▸ Aim of the task:
Copy out, from the entries below, each line that holds the string "Create".

▸ Data supplied:
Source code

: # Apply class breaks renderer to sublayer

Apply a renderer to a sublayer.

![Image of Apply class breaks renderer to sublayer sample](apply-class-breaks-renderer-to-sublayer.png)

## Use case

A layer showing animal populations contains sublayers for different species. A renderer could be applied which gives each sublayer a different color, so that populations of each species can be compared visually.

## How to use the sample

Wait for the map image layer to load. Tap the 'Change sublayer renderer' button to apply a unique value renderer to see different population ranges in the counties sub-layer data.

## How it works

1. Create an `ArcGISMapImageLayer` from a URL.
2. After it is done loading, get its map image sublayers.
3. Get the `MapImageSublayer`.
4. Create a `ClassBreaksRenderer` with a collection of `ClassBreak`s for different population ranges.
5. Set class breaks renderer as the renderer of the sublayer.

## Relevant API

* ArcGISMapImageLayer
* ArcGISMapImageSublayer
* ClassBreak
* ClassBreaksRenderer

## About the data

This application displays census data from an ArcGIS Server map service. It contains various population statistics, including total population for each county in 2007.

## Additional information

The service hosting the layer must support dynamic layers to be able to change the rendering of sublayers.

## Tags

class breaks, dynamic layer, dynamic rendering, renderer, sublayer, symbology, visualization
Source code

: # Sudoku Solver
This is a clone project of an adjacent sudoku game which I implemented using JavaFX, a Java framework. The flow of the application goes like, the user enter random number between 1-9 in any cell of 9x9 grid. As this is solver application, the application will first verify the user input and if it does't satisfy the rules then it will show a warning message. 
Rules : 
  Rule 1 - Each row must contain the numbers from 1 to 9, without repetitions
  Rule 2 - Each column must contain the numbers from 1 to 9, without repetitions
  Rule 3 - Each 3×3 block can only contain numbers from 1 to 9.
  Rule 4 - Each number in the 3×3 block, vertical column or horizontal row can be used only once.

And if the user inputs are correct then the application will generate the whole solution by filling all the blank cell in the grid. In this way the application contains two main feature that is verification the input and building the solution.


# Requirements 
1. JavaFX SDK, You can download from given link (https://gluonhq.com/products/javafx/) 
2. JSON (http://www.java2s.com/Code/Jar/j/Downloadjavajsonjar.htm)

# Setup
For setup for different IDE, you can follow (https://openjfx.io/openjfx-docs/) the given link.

▸ Solution:
1. Create an `ArcGISMapImageLayer` from a URL.
4. Create a `ClassBreaksRenderer` with a collection of `ClassBreak`s for different population ranges.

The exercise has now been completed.